Si trattava in quegli anni, tutti incentrarti su processi e procedure programmatorie, di riflettere, anche e soprattutto, su come si anima e si gestisce un’aula e come si anima un gruppo classe e ogni singolo allievo. Insegnare in quanto fare lezione è facile; motivare all’apprendere non è affatto facile, anche e soprattutto perché la nostra scuola, da sempre, ha fatto della lezione cattedratica il clou di ogni attività. Avvertivo fortemente la necessità di avanzare una proposta che andasse, appunto, sulla via dell’animazione. Il concetto stesso di animazione, però, non era molto popolare, e non lo è ancora, nonostante i ripetuti richiami alla “didattica laboratoriale”. E l’editore stesso mi disse che un titolo sull’animazione non avrebbe suscitato particolare interesse. La programmazione, nel bene e nel male, era il ferro caldo che in quegli anni agitava la scuola e non avrei potuto ignorarlo. E il titolo fu, appunto, “Programmazione come animazione”, del 1986.

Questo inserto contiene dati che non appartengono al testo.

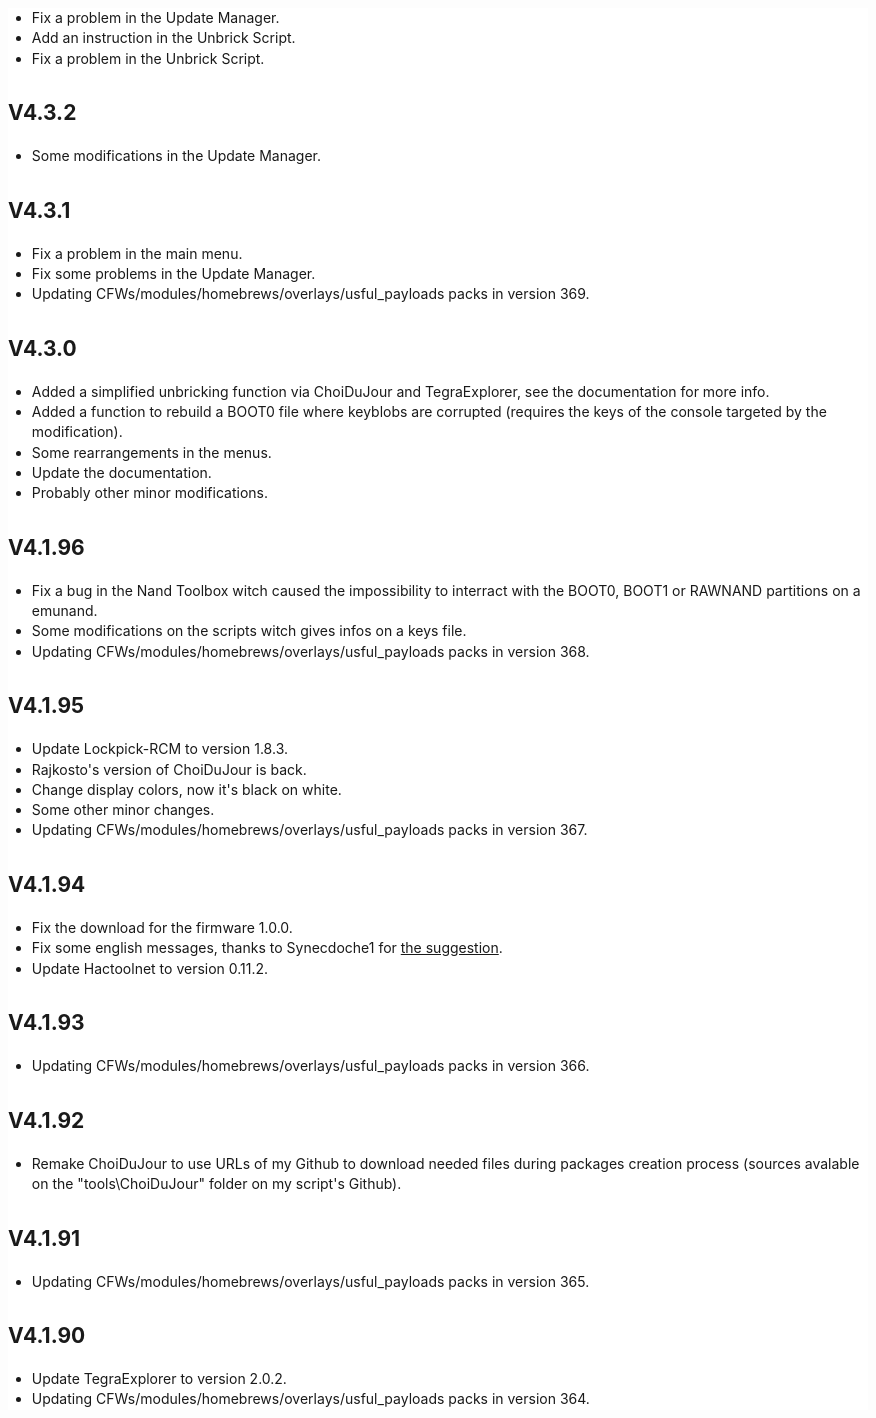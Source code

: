 <ul>
<li>Fix a problem in the Update Manager.</li>
<li>Add an instruction in the Unbrick Script.</li>
<li>Fix a problem in the Unbrick Script.</li>
</ul>
<h2>V4.3.2</h2>
<ul>
<li>Some modifications in the Update Manager.</li>
</ul>
<h2>V4.3.1</h2>
<ul>
<li>Fix a problem in the main menu.</li>
<li>Fix some problems in the Update Manager.</li>
<li> Updating CFWs/modules/homebrews/overlays/usful_payloads packs in version 369.</li>
</ul>
<h2>V4.3.0</h2>
<ul>
<li>Added a simplified unbricking function via ChoiDuJour and TegraExplorer, see the documentation for more info.</li>
<li>Added a function to rebuild a BOOT0 file where keyblobs are corrupted (requires the keys of the console targeted by the modification).</li>
<li>Some rearrangements in the menus.</li>
<li>Update the documentation.</li>
<li>Probably other minor modifications.</li>
</ul>
<h2>V4.1.96</h2>
<ul>
<li>Fix a bug in the Nand Toolbox witch caused the impossibility to interract with the BOOT0, BOOT1 or RAWNAND partitions on a emunand.</li>
<li>Some modifications on the  scripts witch gives infos on a keys file.</li>
<li> Updating CFWs/modules/homebrews/overlays/usful_payloads packs in version 368.</li>
</ul>
<h2>V4.1.95</h2>
<ul>
<li>Update Lockpick-RCM to version 1.8.3.</li>
<li>Rajkosto's version of ChoiDuJour is back.</li>
<li>Change display colors, now it's black on white.</li>
<li>Some other minor changes.</li>
<li> Updating CFWs/modules/homebrews/overlays/usful_payloads packs in version 367.</li>
</ul>
<h2>V4.1.94</h2>
<ul>
<li>Fix the download for the firmware 1.0.0.</li>
<li>Fix some english messages, thanks to Synecdoche1 for <a target=" _blank" href="https://github.com/shadow2560/Ultimate-Switch-Hack-Script/pull/10/files">the suggestion</a>.</li>
<li>Update Hactoolnet to version 0.11.2.</li>
</ul>
<h2>V4.1.93</h2>
<ul>
<li> Updating CFWs/modules/homebrews/overlays/usful_payloads packs in version 366.</li>
</ul>
<h2>V4.1.92</h2>
<ul>
<li>Remake ChoiDuJour to use URLs of my Github to download needed files during packages creation process (sources avalable on the "tools\ChoiDuJour" folder on my script's Github).</li>
</ul>
<h2>V4.1.91</h2>
<ul>
<li> Updating CFWs/modules/homebrews/overlays/usful_payloads packs in version 365.</li>
</ul>
<h2>V4.1.90</h2>
<ul>
<li>Update TegraExplorer to version 2.0.2.</li>
<li> Updating CFWs/modules/homebrews/overlays/usful_payloads packs in version 364.</li>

Si possono fare le programmazioni migliori, puntualmente rispondenti ai criteri e alle tappe indicate da tutte le innovazioni della ricerca pedagogica, ma, se non si gestiscono gli alunni, coinvolgendo veramente, ciascuno di loro, i percorsi previsti e puntualmente descritti sulla carta, su questa rimangono.

Io sono, certamente, per un insegnante programmatore – e programmatore collettivo, a livello di collegio docenti e di consiglio di classe; ma, più convintamente sono per un insegnante “anche” animatore e attore e, quando è il caso, capace di rendere attori, convinti partecipi dei processi di apprendimento, gli alunni della classe, nessuno escluso.

Programmare non è facile, animare è difficile, essere “attori” e sollecitare “attori”, o meglio motivare una partecipazione attiva e convinta della classe e di ciascun alunno in processi di apprendimento significativo, per dirla con Ausubel, è ancora più difficile. Sono convinto che oggi più di ieri scelte di questo tipo siano necessarie. Una popolazione scolastica sempre più eterogenea, genitori sempre più in difficoltà, una scuola sempre maltrattata, esigono di fatto che l’offerta educativa, istruttiva e formativa, se vogliamo garantire il successo formativo a tutti e a ciascuno (dpr 275/99, art. 1), sia condotta da insegnanti a tutto tondo, programmatori e animaTTori, appunto!


 

[1] In effetti negli anni Cinquanta sia le “Ceneri di Gramsci” che “Ragazzi di vita” avevano fatto storcere il naso a una certa parte della nostra critica letteraria. Ci sono voluti decenni perché certe incrostazioni di una cultura paludata perdessero voce e forza. E chi non riconosce a Pasolini, oggi, quel merito che in vita gli era da molti contestato?